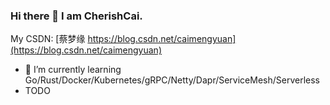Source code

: ### Hi there 👋 I am CherishCai.

My CSDN: [蔡梦缘 https://blog.csdn.net/caimengyuan](https://blog.csdn.net/caimengyuan)

- 🌱 I’m currently learning Go/Rust/Docker/Kubernetes/gRPC/Netty/Dapr/ServiceMesh/Serverless
- TODO

<!--
**CherishCai/CherishCai** is a ✨ _special_ ✨ repository because its `README.md` (this file) appears on your GitHub profile.

Here are some ideas to get you started:

- 🔭 I’m currently working on ...
- 🌱 I’m currently learning ...
- 👯 I’m looking to collaborate on ...
- 🤔 I’m looking for help with ...
- 💬 Ask me about ...
- 📫 How to reach me: ...
- 😄 Pronouns: ...
- ⚡ Fun fact: ...
-->
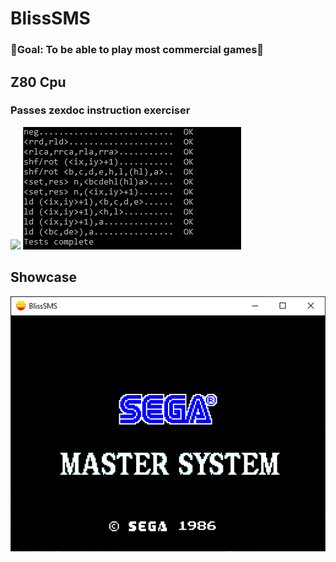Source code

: # BlissSMS
### 🌟Goal: To be able to play most commercial games🌟

## Z80 Cpu
### Passes zexdoc instruction exerciser
![](z1.PNG)
![](BlissSMS/res/z2.PNG)

## Showcase
![](BlissSMS/res/bios.PNG)
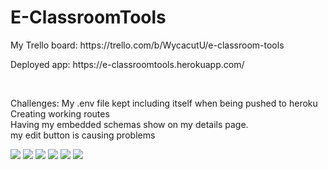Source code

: # E-ClassroomTools
<p>My Trello board: https://trello.com/b/WycacutU/e-classroom-tools </p>
<p>Deployed app: https://e-classroomtools.herokuapp.com/ </p>
<br>
<p>Challenges: My .env file kept including itself when being pushed to heroku <br>
Creating working routes<br>
Having my embedded schemas show on my details page.<br>
my edit button is causing problems</p>

![](https://i.imgur.com/OFcKcou.jpg)
![](https://i.imgur.com/WwcSVDw.jpg)
![](https://i.imgur.com/AEw2mT5.jpg)
![](https://i.imgur.com/sBYrAEJ.jpg)
![](https://i.imgur.com/E15eAlw.jpg)
![](https://i.imgur.com/doTgWrp.jpg)
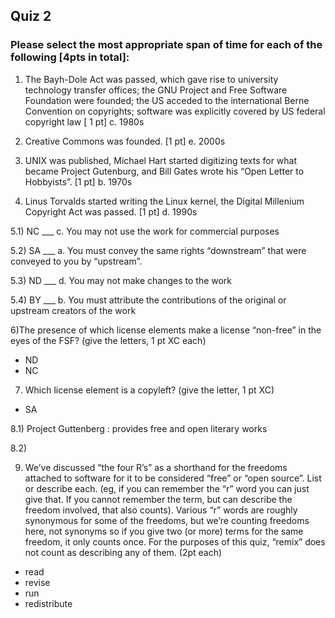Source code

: ## Quiz 2 ##

### Please select the most appropriate span of time for each of the following [4pts in total]: ###

1) The Bayh-Dole Act was passed, which gave rise to university technology transfer offices; the GNU Project and Free Software Foundation were founded; the US acceded to the international Berne Convention on copyrights; software was explicitly covered by US federal copyright law [ 1 pt]
c. 1980s

2) Creative Commons was founded. [1 pt]
e. 2000s

3) UNIX was published, Michael Hart started digitizing texts for what became Project Gutenburg, and Bill Gates wrote his “Open Letter to Hobbyists”. [1 pt]
b. 1970s

4) Linus Torvalds started writing the Linux kernel, the Digital Millenium Copyright Act was passed. [1 pt]
d. 1990s

5.1) NC \_\_\_
c. You may not use the work for commercial purposes

5.2) SA \_\_\_
a.  You must convey the same rights “downstream” that were conveyed to you by “upstream”.

5.3) ND \_\_\_
d. You may not make changes to the work

5.4) BY \_\_\_
b. You must attribute the contributions of the original or upstream creators of the work

6)The presence of which license elements make a license “non-free” in the eyes of the FSF? (give the letters, 1 pt XC each)
* ND
* NC

7) Which license element is a copyleft? (give the letter, 1 pt XC)
* SA

8.1) Project Guttenberg : provides free and open literary works

8.2) 

9) We’ve discussed “the four R’s” as a shorthand for the freedoms attached to software for it to be considered “free” or “open source”. List or describe each. (eg, if you can remember the “r” word you can just give that. If you cannot remember the term, but can describe the freedom involved, that also counts). Various “r” words are roughly synonymous for some of the freedoms, but we’re counting freedoms here, not synonyms so if you give two (or more) terms for the same freedom, it only counts once. For the purposes of this quiz, “remix” does not count as describing any of them. (2pt each)
* read
* revise
* run
* redistribute


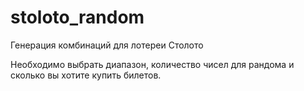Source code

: # stoloto_random
Генерация комбинаций для лотереи Столото

Необходимо выбрать диапазон, количество чисел для рандома и сколько вы хотите купить билетов.
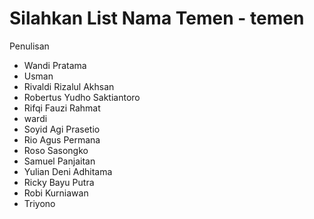 # Silahkan List Nama Temen - temen

Penulisan

- Wandi Pratama
- Usman
- Rivaldi Rizalul Akhsan
- Robertus Yudho Saktiantoro
- Rifqi Fauzi Rahmat
- wardi
- Soyid Agi Prasetio
- Rio Agus Permana
- Roso Sasongko
- Samuel Panjaitan
- Yulian Deni Adhitama
- Ricky Bayu Putra
- Robi Kurniawan
- Triyono

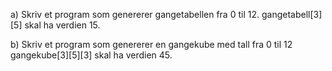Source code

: a) Skriv et program som genererer gangetabellen fra 0 til 12.
gangetabell[3][5] skal ha verdien 15.

b) Skriv et program som genererer en gangekube med tall fra 0 til 12
gangekube[3][5][3] skal ha verdien 45.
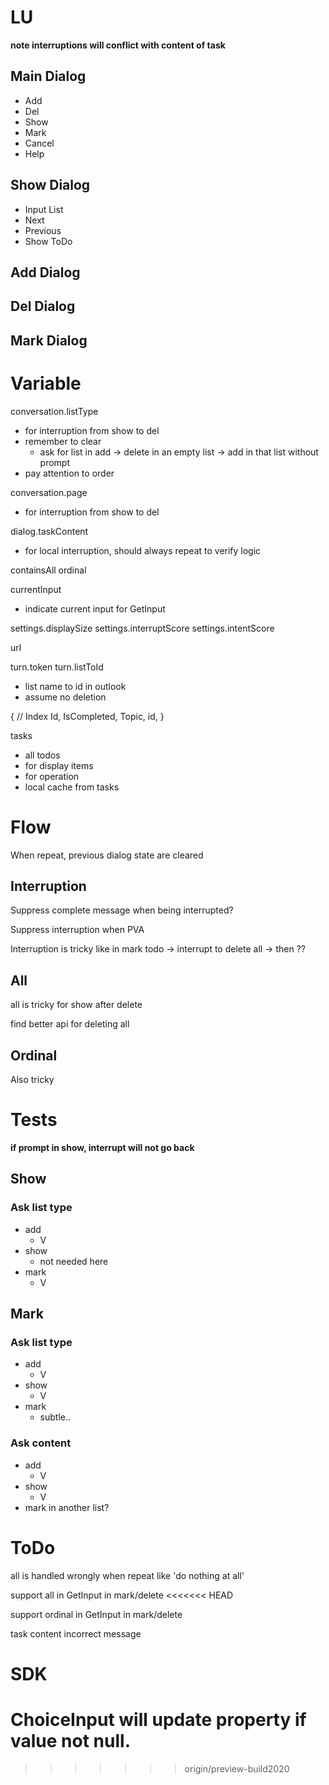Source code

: # LU

**note interruptions will conflict with content of task**

## Main Dialog
- Add
- Del
- Show
- Mark
- Cancel
- Help

## Show Dialog
- Input List
- Next
- Previous
- Show ToDo

## Add Dialog
## Del Dialog
## Mark Dialog

# Variable
conversation.listType
- for interruption from show to del
- remember to clear
    - ask for list in add -> delete in an empty list -> add in that list without prompt
- pay attention to order

conversation.page
- for interruption from show to del

dialog.taskContent
- for local interruption, should always repeat to verify logic

containsAll
ordinal

currentInput
- indicate current input for GetInput

settings.displaySize
settings.interruptScore
settings.intentScore

url

turn.token
turn.listToId
- list name to id in outlook
- assume no deletion

{
    // Index
    Id,
    IsCompleted,
    Topic,
    id,
}

tasks
- all
todos
- for display
items
- for operation
- local cache from tasks

# Flow

When repeat, previous dialog state are cleared

## Interruption

Suppress complete message when being interrupted?

Suppress interruption when PVA

Interruption is tricky like in mark todo -> interrupt to delete all -> then ??

## All

all is tricky for show after delete

find better api for deleting all

## Ordinal

Also tricky

# Tests

**if prompt in show, interrupt will not go back**

## Show
### Ask list type
- add
    - V
- show
    - not needed here
- mark
    - V

## Mark
### Ask list type
- add
    - V
- show
    - V
- mark
    - subtle..

### Ask content
- add
    - V
- show
    - V
- mark in another list?

# ToDo

all is handled wrongly when repeat like 'do nothing at all'

support all in GetInput in mark/delete
<<<<<<< HEAD

support ordinal in GetInput in mark/delete

task content incorrect message

# SDK

ChoiceInput will update property if value not null.
=======
>>>>>>> origin/preview-build2020
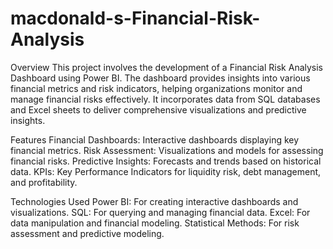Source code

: # macdonald-s-Financial-Risk-Analysis
Overview
This project involves the development of a Financial Risk Analysis Dashboard using Power BI. The dashboard provides insights into various financial metrics and risk indicators, helping organizations monitor and manage financial risks effectively. It incorporates data from SQL databases and Excel sheets to deliver comprehensive visualizations and predictive insights.

Features
Financial Dashboards: Interactive dashboards displaying key financial metrics.
Risk Assessment: Visualizations and models for assessing financial risks.
Predictive Insights: Forecasts and trends based on historical data.
KPIs: Key Performance Indicators for liquidity risk, debt management, and profitability.

Technologies Used
Power BI: For creating interactive dashboards and visualizations.
SQL: For querying and managing financial data.
Excel: For data manipulation and financial modeling.
Statistical Methods: For risk assessment and predictive modeling.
━━━━━━━━━━━━━━━━━━━━━━━━━━━━━━
Exercise prompt:
Among the entries, find each line that includes the string "from" and copy it.

Written solution:
- for interruption from show to del
- for interruption from show to del
- local cache from tasks
This project involves the development of a Financial Risk Analysis Dashboard using Power BI. The dashboard provides insights into various financial metrics and risk indicators, helping organizations monitor and manage financial risks effectively. It incorporates data from SQL databases and Excel sheets to deliver comprehensive visualizations and predictive insights.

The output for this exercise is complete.